Gastro-oesophageal reflux disease in primary care: an international study of different treatment strategies with omeprazole. International GORD Study Group.Eur J Gastroenterol Hepatol. 1998 Feb; 10(2):119-24.EJ
To assess the efficacy of omeprazole in patients presenting with troublesome reflux symptoms.
Randomized, double-blind, parallel-group, placebo-controlled comparison.
Patients were recruited using a symptom-based questionnaire for diagnosis of gastro-oesophageal reflux disease.
After endoscopy, patients without endoscopic oesophagitis were randomized to omeprazole 20 mg (Ome20), omeprazole 10 mg (Ome10) or placebo once daily for 4 weeks (n = 261) and those with oesophagitis (except circumferential/ulcerative) were randomized to receive either Ome20 or Ome10 once daily for 4 weeks (n = 277). Patients not symptom-free at 4 weeks received open treatment with Ome20 once daily for a further 4 weeks. Those symptom-free at 4-8 weeks were followed up for 6 months off treatment, to see whether their symptoms recurred.
MAIN OUTCOME MEASURE
Complete upper GI symptom relief during week 4 on Ome20 or Ome10 in patients with or without endoscopic oesophagitis.

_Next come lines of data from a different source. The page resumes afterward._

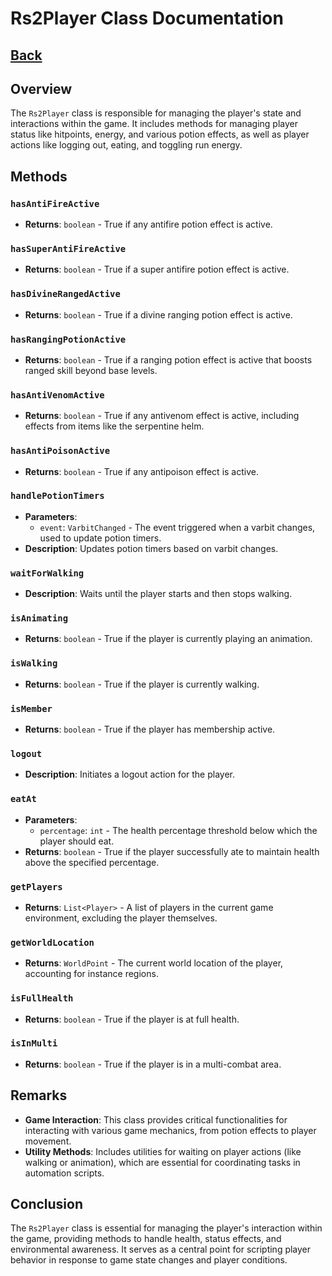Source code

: # Rs2Player Class Documentation
## [Back](development.md)
## Overview
The `Rs2Player` class is responsible for managing the player's state and interactions within the game. It includes methods for managing player status like hitpoints, energy, and various potion effects, as well as player actions like logging out, eating, and toggling run energy.

## Methods

### `hasAntiFireActive`
- **Returns**: `boolean` - True if any antifire potion effect is active.

### `hasSuperAntiFireActive`
- **Returns**: `boolean` - True if a super antifire potion effect is active.

### `hasDivineRangedActive`
- **Returns**: `boolean` - True if a divine ranging potion effect is active.

### `hasRangingPotionActive`
- **Returns**: `boolean` - True if a ranging potion effect is active that boosts ranged skill beyond base levels.

### `hasAntiVenomActive`
- **Returns**: `boolean` - True if any antivenom effect is active, including effects from items like the serpentine helm.

### `hasAntiPoisonActive`
- **Returns**: `boolean` - True if any antipoison effect is active.

### `handlePotionTimers`
- **Parameters**:
    - `event`: `VarbitChanged` - The event triggered when a varbit changes, used to update potion timers.
- **Description**: Updates potion timers based on varbit changes.

### `waitForWalking`
- **Description**: Waits until the player starts and then stops walking.

### `isAnimating`
- **Returns**: `boolean` - True if the player is currently playing an animation.

### `isWalking`
- **Returns**: `boolean` - True if the player is currently walking.

### `isMember`
- **Returns**: `boolean` - True if the player has membership active.

### `logout`
- **Description**: Initiates a logout action for the player.

### `eatAt`
- **Parameters**:
    - `percentage`: `int` - The health percentage threshold below which the player should eat.
- **Returns**: `boolean` - True if the player successfully ate to maintain health above the specified percentage.

### `getPlayers`
- **Returns**: `List<Player>` - A list of players in the current game environment, excluding the player themselves.

### `getWorldLocation`
- **Returns**: `WorldPoint` - The current world location of the player, accounting for instance regions.

### `isFullHealth`
- **Returns**: `boolean` - True if the player is at full health.

### `isInMulti`
- **Returns**: `boolean` - True if the player is in a multi-combat area.

## Remarks
- **Game Interaction**: This class provides critical functionalities for interacting with various game mechanics, from potion effects to player movement.
- **Utility Methods**: Includes utilities for waiting on player actions (like walking or animation), which are essential for coordinating tasks in automation scripts.

## Conclusion
The `Rs2Player` class is essential for managing the player's interaction within the game, providing methods to handle health, status effects, and environmental awareness. It serves as a central point for scripting player behavior in response to game state changes and player conditions.
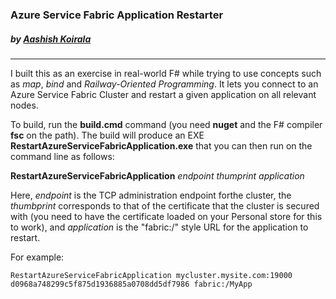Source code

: ### Azure Service Fabric Application Restarter
##### by [Aashish Koirala](https://aashishkoirala.github.io)
---

I built this as an exercise in real-world F# while trying to use concepts such as *map*, *bind* and *Railway-Oriented Programming*. It lets you connect to an Azure Service Fabric Cluster and restart a given application on all relevant nodes.

To build, run the **build.cmd** command (you need **nuget** and the F# compiler **fsc** on the path). The build will produce an EXE **RestartAzureServiceFabricApplication.exe** that you can then run on the command line as follows:

**RestartAzureServiceFabricApplication** *endpoint* *thumprint* *application*

Here, *endpoint* is the TCP administration endpoint forthe cluster, the *thumbprint* corresponds to that of the certificate that the cluster is secured with (you need to have the certificate loaded on your Personal store for this to work), and *application* is the "fabric:/" style URL for the application to restart.

For example:

	RestartAzureServiceFabricApplication mycluster.mysite.com:19000 d0968a748299c5f875d1936885a0708dd5df7986 fabric:/MyApp
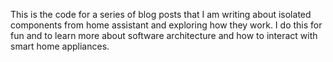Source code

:This is the code for a series of blog posts that I am writing about isolated components from home assistant and exploring how they work. I do this for fun and to learn more about software architecture and how to interact with smart home appliances.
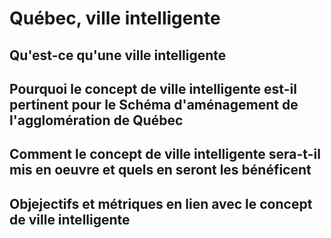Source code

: # Québec, ville intelligente

## Qu'est-ce qu'une ville intelligente

## Pourquoi le concept de ville intelligente est-il pertinent pour le Schéma d'aménagement de l'agglomération de Québec

## Comment le concept de ville intelligente sera-t-il mis en oeuvre et quels en seront les bénéficent

## Objejectifs et métriques en lien avec le concept de ville intelligente
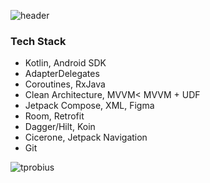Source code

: ![header](https://capsule-render.vercel.app/api?type=Waving&height=300&section=header&text=Hi%20there!&desc=I'm%20Viktoriya.&fontSize=50&color=0:D84BB2,100:FFDD00&fontColor=ffffff)

### Tech Stack
- Kotlin, Android SDK
- AdapterDelegates
- Coroutines, RxJava
- Clean Architecture, MVVM< MVVM + UDF
- Jetpack Compose, XML, Figma
- Room, Retrofit
- Dagger/Hilt, Koin
- Cicerone, Jetpack Navigation
- Git

<p><img src="https://github-readme-stats.vercel.app/api/top-langs/?username=tprobius&&hide_border=false&include_all_commits=false&count_private=false" alt="tprobius" /></p>


<!--
**tprobius/tprobius** is a ✨ _special_ ✨ repository because its `README.md` (this file) appears on your GitHub profile.

Here are some ideas to get you started:

- 🔭 I’m currently working on ...
- 🌱 I’m currently learning ...
- 👯 I’m looking to collaborate on ...
- 🤔 I’m looking for help with ...
- 💬 Ask me about ...
- 📫 How to reach me: ...
- 😄 Pronouns: ...
- ⚡ Fun fact: ...
-->
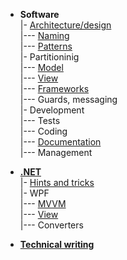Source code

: - __Software__\
|- [Architecture/design](dev/design.md)\
|--- [Naming](dev/naming.md)\
|--- [Patterns](dev/code_patterns.md)\
|- Partitioninig\
|--- [Model](dev/software-parts/app_model.md)\
|--- [View](dev/software-parts/app_view.md)\
|--- [Frameworks](dev/software-parts/ext_modules.md)\
|--- Guards, messaging\
|- Development\
|--- Tests\
|--- Coding\
|--- [Documentation](dev/praxis/code_docu.md)\
|--- Management 

- [__.NET__](dev/.net)\
|- [Hints and tricks](dev/.net/+readme/cs_hints.md)\
|- WPF\
|--- [MVVM](dev/.net/wpf/wpf-mvvm.md)\
|--- [View](dev/.net/wpf/wpf-view.md)\
|--- Converters

- [__Technical writing__](pencraft)

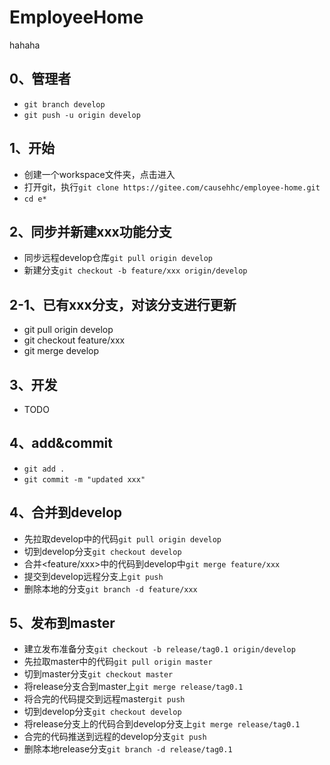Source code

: # EmployeeHome
hahaha
## 0、管理者
- `git branch develop`
- `git push -u origin develop`
## 1、开始
- 创建一个workspace文件夹，点击进入
- 打开git，执行`git clone https://gitee.com/causehhc/employee-home.git`
- `cd e*`
## 2、同步并新建xxx功能分支
- 同步远程develop仓库`git pull origin develop`
- 新建分支`git checkout -b feature/xxx origin/develop`
## 2-1、已有xxx分支，对该分支进行更新
- git pull origin develop
- git checkout feature/xxx
- git merge develop
## 3、开发
- TODO
## 4、add&commit
- `git add .`
- `git commit -m "updated xxx"`
## 4、合并到develop
- 先拉取develop中的代码`git pull origin develop`
- 切到develop分支`git checkout develop`
- 合并<feature/xxx>中的代码到develop中`git merge feature/xxx`
- 提交到develop远程分支上`git push`
- 删除本地的分支`git branch -d feature/xxx`
## 5、发布到master
- 建立发布准备分支`git checkout -b release/tag0.1 origin/develop`
- 先拉取master中的代码`git pull origin master`
- 切到master分支`git checkout master`
- 将release分支合到master上`git merge release/tag0.1`
- 将合完的代码提交到远程master`git push`
- 切到develop分支`git checkout develop`
- 将release分支上的代码合到develop分支上`git merge release/tag0.1`
- 合完的代码推送到远程的develop分支`git push`
- 删除本地release分支`git branch -d release/tag0.1`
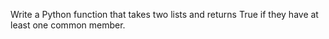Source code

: Write a Python function that takes two lists and returns True if they have at least one common member.
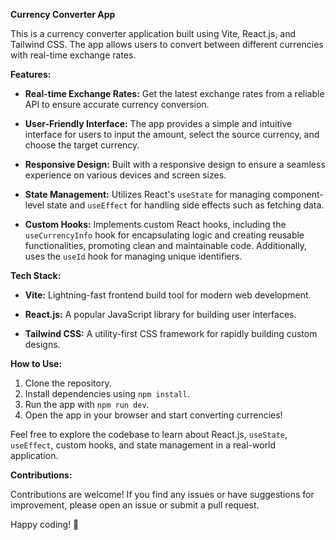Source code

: 

**Currency Converter App**

This is a currency converter application built using Vite, React.js, and Tailwind CSS. The app allows users to convert between different currencies with real-time exchange rates.

**Features:**

- **Real-time Exchange Rates:** Get the latest exchange rates from a reliable API to ensure accurate currency conversion.

- **User-Friendly Interface:** The app provides a simple and intuitive interface for users to input the amount, select the source currency, and choose the target currency.

- **Responsive Design:** Built with a responsive design to ensure a seamless experience on various devices and screen sizes.

- **State Management:** Utilizes React's `useState` for managing component-level state and `useEffect` for handling side effects such as fetching data.

- **Custom Hooks:** Implements custom React hooks, including the `useCurrencyInfo` hook for encapsulating logic and creating reusable functionalities, promoting clean and maintainable code. Additionally, uses the `useId` hook for managing unique identifiers.

**Tech Stack:**

- **Vite:** Lightning-fast frontend build tool for modern web development.

- **React.js:** A popular JavaScript library for building user interfaces.

- **Tailwind CSS:** A utility-first CSS framework for rapidly building custom designs.

**How to Use:**

1. Clone the repository.
2. Install dependencies using `npm install`.
3. Run the app with `npm run dev`.
4. Open the app in your browser and start converting currencies!

Feel free to explore the codebase to learn about React.js, `useState`, `useEffect`, custom hooks, and state management in a real-world application.

**Contributions:**

Contributions are welcome! If you find any issues or have suggestions for improvement, please open an issue or submit a pull request.

Happy coding! 🚀

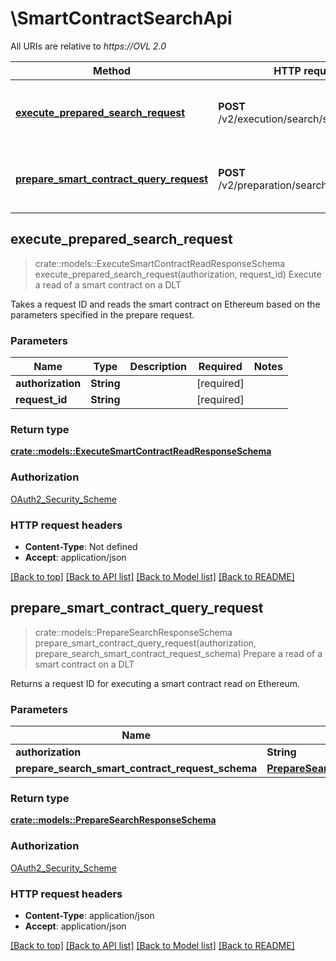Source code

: # \SmartContractSearchApi

All URIs are relative to *https://OVL 2.0*

Method | HTTP request | Description
------------- | ------------- | -------------
[**execute_prepared_search_request**](SmartContractSearchApi.md#execute_prepared_search_request) | **POST** /v2/execution/search/smartcontract | Execute a read of a smart contract on a DLT
[**prepare_smart_contract_query_request**](SmartContractSearchApi.md#prepare_smart_contract_query_request) | **POST** /v2/preparation/search/smartcontract | Prepare a read of a smart contract on a DLT



## execute_prepared_search_request

> crate::models::ExecuteSmartContractReadResponseSchema execute_prepared_search_request(authorization, request_id)
Execute a read of a smart contract on a DLT

Takes a request ID and reads the smart contract on Ethereum based on the parameters specified in the prepare request.

### Parameters


Name | Type | Description  | Required | Notes
------------- | ------------- | ------------- | ------------- | -------------
**authorization** | **String** |  | [required] |
**request_id** | **String** |  | [required] |

### Return type

[**crate::models::ExecuteSmartContractReadResponseSchema**](ExecuteSmartContractReadResponseSchema.md)

### Authorization

[OAuth2_Security_Scheme](../README.md#OAuth2_Security_Scheme)

### HTTP request headers

- **Content-Type**: Not defined
- **Accept**: application/json

[[Back to top]](#) [[Back to API list]](../README.md#documentation-for-api-endpoints) [[Back to Model list]](../README.md#documentation-for-models) [[Back to README]](../README.md)


## prepare_smart_contract_query_request

> crate::models::PrepareSearchResponseSchema prepare_smart_contract_query_request(authorization, prepare_search_smart_contract_request_schema)
Prepare a read of a smart contract on a DLT

Returns a request ID for executing a smart contract read on Ethereum.

### Parameters


Name | Type | Description  | Required | Notes
------------- | ------------- | ------------- | ------------- | -------------
**authorization** | **String** |  | [required] |
**prepare_search_smart_contract_request_schema** | [**PrepareSearchSmartContractRequestSchema**](PrepareSearchSmartContractRequestSchema.md) |  | [required] |

### Return type

[**crate::models::PrepareSearchResponseSchema**](PrepareSearchResponseSchema.md)

### Authorization

[OAuth2_Security_Scheme](../README.md#OAuth2_Security_Scheme)

### HTTP request headers

- **Content-Type**: application/json
- **Accept**: application/json

[[Back to top]](#) [[Back to API list]](../README.md#documentation-for-api-endpoints) [[Back to Model list]](../README.md#documentation-for-models) [[Back to README]](../README.md)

Forty one percent of all patients on Ome20 and 35% on Ome10 reported complete relief from upper GI symptoms during week 4, whilst 73% of the patients on Ome20 and 62% on Ome10 obtained sufficient control. Complete relief during week 4 was reported by 19% of endoscopy-negative patients on placebo, and sufficient control by 35%. Endoscopic healing at 4 weeks occurred in 76% of oesophagitis patients on Ome20 and in 56% on Ome10. After 6 months off treatment, 90% of patients with oesophagitis and 75% of endoscopy-negative patients reported symptomatic relapse.
Both 10 mg and 20 mg of omeprazole gave effective relief of symptoms, although 20 mg gave superior healing in patients with oesophagitis. After cessation of treatment, symptomatic relapse was rapid and frequent in both endoscopy-positive and endoscopy-negative patients.